例1:部分的に設定されたスタイルや文字書式は置換で使えない
[置換後の文字列]欄に文字列をコピペすると文字書式がなくなってしまいます。おそらくみなさんはお気づきですよね。そして、そんなものだとあきらめているのかもしれません。
たとえば、水を示す化学式「H2O」のように、文字列の一部だけが上付きや下付きになっているような置換は、普通の方法ではできません。そもそも、[検索する文字列]欄に文字を貼り付けた段階で書式が解除されてしまいます。

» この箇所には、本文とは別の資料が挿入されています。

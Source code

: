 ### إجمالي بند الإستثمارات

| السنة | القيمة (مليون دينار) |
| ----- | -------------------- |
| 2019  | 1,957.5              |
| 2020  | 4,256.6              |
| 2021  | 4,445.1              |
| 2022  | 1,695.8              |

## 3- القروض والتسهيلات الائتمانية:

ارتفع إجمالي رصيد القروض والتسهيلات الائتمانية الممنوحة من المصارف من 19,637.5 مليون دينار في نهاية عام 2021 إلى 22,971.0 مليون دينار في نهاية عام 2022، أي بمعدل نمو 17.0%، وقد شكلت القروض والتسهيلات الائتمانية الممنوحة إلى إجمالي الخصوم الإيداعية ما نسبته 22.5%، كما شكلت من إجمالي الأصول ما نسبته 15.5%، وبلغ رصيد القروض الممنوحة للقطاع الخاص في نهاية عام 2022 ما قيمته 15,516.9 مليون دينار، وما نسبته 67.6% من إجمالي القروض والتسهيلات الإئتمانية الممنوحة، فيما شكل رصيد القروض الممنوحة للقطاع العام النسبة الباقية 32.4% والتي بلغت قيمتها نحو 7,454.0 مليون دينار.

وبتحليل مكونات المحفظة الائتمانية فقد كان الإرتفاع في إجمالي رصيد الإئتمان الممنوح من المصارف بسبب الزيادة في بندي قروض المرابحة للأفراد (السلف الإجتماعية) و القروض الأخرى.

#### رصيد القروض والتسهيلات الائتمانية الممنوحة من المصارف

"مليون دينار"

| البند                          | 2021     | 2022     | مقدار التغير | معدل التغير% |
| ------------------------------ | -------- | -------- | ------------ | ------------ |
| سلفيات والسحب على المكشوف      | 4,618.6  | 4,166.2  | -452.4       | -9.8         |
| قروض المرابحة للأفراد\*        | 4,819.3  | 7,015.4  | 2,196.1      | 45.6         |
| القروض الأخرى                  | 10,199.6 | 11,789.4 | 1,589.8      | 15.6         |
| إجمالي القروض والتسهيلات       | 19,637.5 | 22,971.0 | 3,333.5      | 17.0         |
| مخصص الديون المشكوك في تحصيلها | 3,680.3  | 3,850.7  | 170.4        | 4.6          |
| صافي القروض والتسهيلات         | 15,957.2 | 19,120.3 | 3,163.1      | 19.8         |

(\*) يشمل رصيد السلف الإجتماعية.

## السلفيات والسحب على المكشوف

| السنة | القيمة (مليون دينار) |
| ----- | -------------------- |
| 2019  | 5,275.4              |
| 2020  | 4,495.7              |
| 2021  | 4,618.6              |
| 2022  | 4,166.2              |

さらにこの状態で「2」を下付きにしようとして「置換を利用して書式設定を効率化する方法」で紹介した方法で[置換後の文字]ダイアログボックスから[下付き]をオンにして設定したとしても、以下のような置換結果になってしまいます。置換後の文字列全体に書式が設定されてしまうからです。
同様に、以図の「[書式のコピー/貼り付け]ボタン」のように、文字列に部分的にスタイルや書式を組み合わせて設定した場合にも、置換では正確に反映できません。以下の場合、文字列の前半部分([書式のコピー/貼り付け])には塗りつぶし(背景の色)とフォント、太字の設定を合わせた独自の「ボタン用」スタイルが設定されています。そして文字列の後半部分(ボタン)には文字書式の「太字」のみが設定されています。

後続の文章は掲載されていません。